§ PROBLEM TO SOLVE:
Return the records exactly, from the first line through the "2. Color Vision" line.
-- SOURCE INFORMATION follows --
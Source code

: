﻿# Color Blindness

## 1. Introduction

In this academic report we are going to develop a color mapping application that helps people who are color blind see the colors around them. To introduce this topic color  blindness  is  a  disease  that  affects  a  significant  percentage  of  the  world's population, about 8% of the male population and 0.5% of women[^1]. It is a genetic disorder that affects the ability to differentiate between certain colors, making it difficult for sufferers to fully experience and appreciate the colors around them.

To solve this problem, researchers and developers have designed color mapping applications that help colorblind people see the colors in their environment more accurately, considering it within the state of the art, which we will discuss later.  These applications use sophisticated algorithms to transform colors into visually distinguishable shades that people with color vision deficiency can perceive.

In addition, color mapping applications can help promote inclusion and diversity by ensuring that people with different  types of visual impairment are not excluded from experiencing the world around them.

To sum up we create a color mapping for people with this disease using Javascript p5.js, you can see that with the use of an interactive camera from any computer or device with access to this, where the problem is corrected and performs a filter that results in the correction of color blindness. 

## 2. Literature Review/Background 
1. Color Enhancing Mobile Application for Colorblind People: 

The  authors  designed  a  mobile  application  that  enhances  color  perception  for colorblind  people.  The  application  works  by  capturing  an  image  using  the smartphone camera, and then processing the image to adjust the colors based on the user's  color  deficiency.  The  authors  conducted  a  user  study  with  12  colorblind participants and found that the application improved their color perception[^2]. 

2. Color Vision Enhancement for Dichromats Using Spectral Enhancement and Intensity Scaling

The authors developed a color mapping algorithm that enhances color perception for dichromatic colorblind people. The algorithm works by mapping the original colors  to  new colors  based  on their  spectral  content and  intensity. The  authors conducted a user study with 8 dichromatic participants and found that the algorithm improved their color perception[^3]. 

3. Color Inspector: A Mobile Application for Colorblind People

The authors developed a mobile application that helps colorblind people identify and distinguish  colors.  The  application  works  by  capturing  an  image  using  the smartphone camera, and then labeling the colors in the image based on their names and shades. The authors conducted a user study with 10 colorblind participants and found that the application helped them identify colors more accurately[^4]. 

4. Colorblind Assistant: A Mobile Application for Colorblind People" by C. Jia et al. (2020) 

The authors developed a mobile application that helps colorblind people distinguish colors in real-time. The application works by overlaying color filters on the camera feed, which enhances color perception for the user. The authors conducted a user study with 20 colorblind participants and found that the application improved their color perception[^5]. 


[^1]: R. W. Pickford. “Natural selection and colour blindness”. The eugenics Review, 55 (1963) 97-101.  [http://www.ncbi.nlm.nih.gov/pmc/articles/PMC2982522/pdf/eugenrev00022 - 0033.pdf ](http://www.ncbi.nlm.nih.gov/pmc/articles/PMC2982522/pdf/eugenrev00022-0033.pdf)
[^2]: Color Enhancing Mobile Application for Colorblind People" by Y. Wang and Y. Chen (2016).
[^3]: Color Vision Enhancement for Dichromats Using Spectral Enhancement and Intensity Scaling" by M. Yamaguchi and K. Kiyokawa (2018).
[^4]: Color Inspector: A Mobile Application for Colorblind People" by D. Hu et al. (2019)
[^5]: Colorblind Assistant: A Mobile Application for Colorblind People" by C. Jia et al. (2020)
-- SOURCE INFORMATION concluded --
§ RESULT:
Source code

:﻿# Color Blindness

## 1. Introduction

In this academic report we are going to develop a color mapping application that helps people who are color blind see the colors around them. To introduce this topic color  blindness  is  a  disease  that  affects  a  significant  percentage  of  the  world's population, about 8% of the male population and 0.5% of women[^1]. It is a genetic disorder that affects the ability to differentiate between certain colors, making it difficult for sufferers to fully experience and appreciate the colors around them.

To solve this problem, researchers and developers have designed color mapping applications that help colorblind people see the colors in their environment more accurately, considering it within the state of the art, which we will discuss later.  These applications use sophisticated algorithms to transform colors into visually distinguishable shades that people with color vision deficiency can perceive.

In addition, color mapping applications can help promote inclusion and diversity by ensuring that people with different  types of visual impairment are not excluded from experiencing the world around them.

To sum up we create a color mapping for people with this disease using Javascript p5.js, you can see that with the use of an interactive camera from any computer or device with access to this, where the problem is corrected and performs a filter that results in the correction of color blindness. 

## 2. Literature Review/Background 
1. Color Enhancing Mobile Application for Colorblind People: 

The  authors  designed  a  mobile  application  that  enhances  color  perception  for colorblind  people.  The  application  works  by  capturing  an  image  using  the smartphone camera, and then processing the image to adjust the colors based on the user's  color  deficiency.  The  authors  conducted  a  user  study  with  12  colorblind participants and found that the application improved their color perception[^2]. 

2. Color Vision Enhancement for Dichromats Using Spectral Enhancement and Intensity Scaling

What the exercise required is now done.